*** Opening Recorded information ***

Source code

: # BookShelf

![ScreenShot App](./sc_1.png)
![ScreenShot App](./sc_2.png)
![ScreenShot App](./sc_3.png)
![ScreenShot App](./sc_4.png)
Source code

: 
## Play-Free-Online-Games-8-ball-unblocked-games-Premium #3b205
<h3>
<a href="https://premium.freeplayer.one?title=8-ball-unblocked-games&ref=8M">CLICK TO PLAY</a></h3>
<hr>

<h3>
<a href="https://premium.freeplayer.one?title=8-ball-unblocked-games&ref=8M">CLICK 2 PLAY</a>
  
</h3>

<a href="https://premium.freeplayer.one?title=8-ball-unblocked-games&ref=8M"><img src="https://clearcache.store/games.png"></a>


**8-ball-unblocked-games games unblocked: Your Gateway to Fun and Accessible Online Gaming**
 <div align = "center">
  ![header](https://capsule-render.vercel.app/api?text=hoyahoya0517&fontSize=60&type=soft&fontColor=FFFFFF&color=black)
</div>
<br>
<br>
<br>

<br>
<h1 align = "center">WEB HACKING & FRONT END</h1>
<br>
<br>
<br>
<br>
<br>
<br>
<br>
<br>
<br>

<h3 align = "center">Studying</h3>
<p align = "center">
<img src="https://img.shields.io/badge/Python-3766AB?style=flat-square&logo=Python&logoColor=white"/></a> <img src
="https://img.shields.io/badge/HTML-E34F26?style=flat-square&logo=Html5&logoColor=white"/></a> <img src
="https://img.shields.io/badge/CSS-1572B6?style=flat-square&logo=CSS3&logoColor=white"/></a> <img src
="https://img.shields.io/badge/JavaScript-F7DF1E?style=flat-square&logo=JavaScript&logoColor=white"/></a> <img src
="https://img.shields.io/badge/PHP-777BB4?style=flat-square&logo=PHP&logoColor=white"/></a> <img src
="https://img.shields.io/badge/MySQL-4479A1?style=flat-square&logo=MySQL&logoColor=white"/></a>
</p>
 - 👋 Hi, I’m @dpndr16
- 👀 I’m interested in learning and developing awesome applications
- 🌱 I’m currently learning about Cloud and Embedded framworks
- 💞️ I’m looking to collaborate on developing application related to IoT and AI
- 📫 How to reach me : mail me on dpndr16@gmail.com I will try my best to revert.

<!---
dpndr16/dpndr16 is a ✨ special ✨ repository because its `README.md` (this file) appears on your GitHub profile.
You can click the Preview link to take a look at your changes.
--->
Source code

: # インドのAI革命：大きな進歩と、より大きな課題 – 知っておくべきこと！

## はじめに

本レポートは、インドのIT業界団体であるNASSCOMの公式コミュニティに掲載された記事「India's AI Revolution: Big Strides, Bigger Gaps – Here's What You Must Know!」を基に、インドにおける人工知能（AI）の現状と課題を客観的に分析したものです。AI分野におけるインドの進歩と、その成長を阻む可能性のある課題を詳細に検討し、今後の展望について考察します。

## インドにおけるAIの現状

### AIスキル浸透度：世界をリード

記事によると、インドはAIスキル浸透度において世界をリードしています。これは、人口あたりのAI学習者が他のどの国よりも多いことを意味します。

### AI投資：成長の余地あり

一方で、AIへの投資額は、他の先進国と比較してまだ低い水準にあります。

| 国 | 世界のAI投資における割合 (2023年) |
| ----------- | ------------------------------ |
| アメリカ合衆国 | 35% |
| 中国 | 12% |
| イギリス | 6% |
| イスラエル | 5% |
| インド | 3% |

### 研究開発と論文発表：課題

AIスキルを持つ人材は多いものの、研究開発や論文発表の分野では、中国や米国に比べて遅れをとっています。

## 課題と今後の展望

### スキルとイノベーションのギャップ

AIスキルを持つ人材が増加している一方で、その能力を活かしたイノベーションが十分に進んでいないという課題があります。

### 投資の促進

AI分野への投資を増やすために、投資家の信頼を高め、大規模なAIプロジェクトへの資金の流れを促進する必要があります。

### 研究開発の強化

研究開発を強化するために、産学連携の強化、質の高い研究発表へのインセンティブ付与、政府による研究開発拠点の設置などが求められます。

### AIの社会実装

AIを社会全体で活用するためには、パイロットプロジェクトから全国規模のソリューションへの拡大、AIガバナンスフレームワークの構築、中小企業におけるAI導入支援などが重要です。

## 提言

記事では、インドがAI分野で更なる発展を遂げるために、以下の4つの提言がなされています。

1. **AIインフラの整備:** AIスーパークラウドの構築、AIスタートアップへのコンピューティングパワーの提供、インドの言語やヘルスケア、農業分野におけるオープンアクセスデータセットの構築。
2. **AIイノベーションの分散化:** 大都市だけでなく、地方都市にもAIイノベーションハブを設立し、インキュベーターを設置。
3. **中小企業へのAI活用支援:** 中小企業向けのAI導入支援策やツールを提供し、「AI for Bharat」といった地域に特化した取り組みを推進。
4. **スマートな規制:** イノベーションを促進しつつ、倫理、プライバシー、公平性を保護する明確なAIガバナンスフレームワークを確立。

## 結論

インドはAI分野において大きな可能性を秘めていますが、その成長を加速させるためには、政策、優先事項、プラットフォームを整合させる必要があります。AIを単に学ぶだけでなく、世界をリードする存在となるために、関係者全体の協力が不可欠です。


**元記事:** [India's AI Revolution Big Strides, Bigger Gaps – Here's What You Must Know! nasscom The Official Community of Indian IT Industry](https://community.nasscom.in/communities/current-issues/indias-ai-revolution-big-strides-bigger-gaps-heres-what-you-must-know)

*** Closing Recorded information ***

Task goal:
Print out each line of the data exactly.

Reply:
Source code

: # BookShelf

![ScreenShot App](./sc_1.png)
![ScreenShot App](./sc_2.png)
![ScreenShot App](./sc_3.png)
![ScreenShot App](./sc_4.png)
Source code

: 
## Play-Free-Online-Games-8-ball-unblocked-games-Premium #3b205
<h3>
<a href="https://premium.freeplayer.one?title=8-ball-unblocked-games&ref=8M">CLICK TO PLAY</a></h3>
<hr>

<h3>
<a href="https://premium.freeplayer.one?title=8-ball-unblocked-games&ref=8M">CLICK 2 PLAY</a>
  
</h3>

<a href="https://premium.freeplayer.one?title=8-ball-unblocked-games&ref=8M"><img src="https://clearcache.store/games.png"></a>


**8-ball-unblocked-games games unblocked: Your Gateway to Fun and Accessible Online Gaming**
 <div align = "center">
  ![header](https://capsule-render.vercel.app/api?text=hoyahoya0517&fontSize=60&type=soft&fontColor=FFFFFF&color=black)
</div>
<br>
<br>
<br>

<br>
<h1 align = "center">WEB HACKING & FRONT END</h1>
<br>
<br>
<br>
<br>
<br>
<br>
<br>
<br>
<br>

<h3 align = "center">Studying</h3>
<p align = "center">
<img src="https://img.shields.io/badge/Python-3766AB?style=flat-square&logo=Python&logoColor=white"/></a> <img src
="https://img.shields.io/badge/HTML-E34F26?style=flat-square&logo=Html5&logoColor=white"/></a> <img src
="https://img.shields.io/badge/CSS-1572B6?style=flat-square&logo=CSS3&logoColor=white"/></a> <img src
="https://img.shields.io/badge/JavaScript-F7DF1E?style=flat-square&logo=JavaScript&logoColor=white"/></a> <img src
="https://img.shields.io/badge/PHP-777BB4?style=flat-square&logo=PHP&logoColor=white"/></a> <img src
="https://img.shields.io/badge/MySQL-4479A1?style=flat-square&logo=MySQL&logoColor=white"/></a>
</p>
 - 👋 Hi, I’m @dpndr16
- 👀 I’m interested in learning and developing awesome applications
- 🌱 I’m currently learning about Cloud and Embedded framworks
- 💞️ I’m looking to collaborate on developing application related to IoT and AI
- 📫 How to reach me : mail me on dpndr16@gmail.com I will try my best to revert.

<!---
dpndr16/dpndr16 is a ✨ special ✨ repository because its `README.md` (this file) appears on your GitHub profile.
You can click the Preview link to take a look at your changes.
--->
Source code

: # インドのAI革命：大きな進歩と、より大きな課題 – 知っておくべきこと！

## はじめに

本レポートは、インドのIT業界団体であるNASSCOMの公式コミュニティに掲載された記事「India's AI Revolution: Big Strides, Bigger Gaps – Here's What You Must Know!」を基に、インドにおける人工知能（AI）の現状と課題を客観的に分析したものです。AI分野におけるインドの進歩と、その成長を阻む可能性のある課題を詳細に検討し、今後の展望について考察します。

## インドにおけるAIの現状

### AIスキル浸透度：世界をリード

記事によると、インドはAIスキル浸透度において世界をリードしています。これは、人口あたりのAI学習者が他のどの国よりも多いことを意味します。

### AI投資：成長の余地あり

一方で、AIへの投資額は、他の先進国と比較してまだ低い水準にあります。

| 国 | 世界のAI投資における割合 (2023年) |
| ----------- | ------------------------------ |
| アメリカ合衆国 | 35% |
| 中国 | 12% |
| イギリス | 6% |
| イスラエル | 5% |
| インド | 3% |

### 研究開発と論文発表：課題

AIスキルを持つ人材は多いものの、研究開発や論文発表の分野では、中国や米国に比べて遅れをとっています。

## 課題と今後の展望

### スキルとイノベーションのギャップ

AIスキルを持つ人材が増加している一方で、その能力を活かしたイノベーションが十分に進んでいないという課題があります。

### 投資の促進

AI分野への投資を増やすために、投資家の信頼を高め、大規模なAIプロジェクトへの資金の流れを促進する必要があります。

### 研究開発の強化

研究開発を強化するために、産学連携の強化、質の高い研究発表へのインセンティブ付与、政府による研究開発拠点の設置などが求められます。

### AIの社会実装

AIを社会全体で活用するためには、パイロットプロジェクトから全国規模のソリューションへの拡大、AIガバナンスフレームワークの構築、中小企業におけるAI導入支援などが重要です。

## 提言

記事では、インドがAI分野で更なる発展を遂げるために、以下の4つの提言がなされています。

1. **AIインフラの整備:** AIスーパークラウドの構築、AIスタートアップへのコンピューティングパワーの提供、インドの言語やヘルスケア、農業分野におけるオープンアクセスデータセットの構築。
2. **AIイノベーションの分散化:** 大都市だけでなく、地方都市にもAIイノベーションハブを設立し、インキュベーターを設置。
3. **中小企業へのAI活用支援:** 中小企業向けのAI導入支援策やツールを提供し、「AI for Bharat」といった地域に特化した取り組みを推進。
4. **スマートな規制:** イノベーションを促進しつつ、倫理、プライバシー、公平性を保護する明確なAIガバナンスフレームワークを確立。

## 結論

インドはAI分野において大きな可能性を秘めていますが、その成長を加速させるためには、政策、優先事項、プラットフォームを整合させる必要があります。AIを単に学ぶだけでなく、世界をリードする存在となるために、関係者全体の協力が不可欠です。


**元記事:** [India's AI Revolution Big Strides, Bigger Gaps – Here's What You Must Know! nasscom The Official Community of Indian IT Industry](https://community.nasscom.in/communities/current-issues/indias-ai-revolution-big-strides-bigger-gaps-heres-what-you-must-know)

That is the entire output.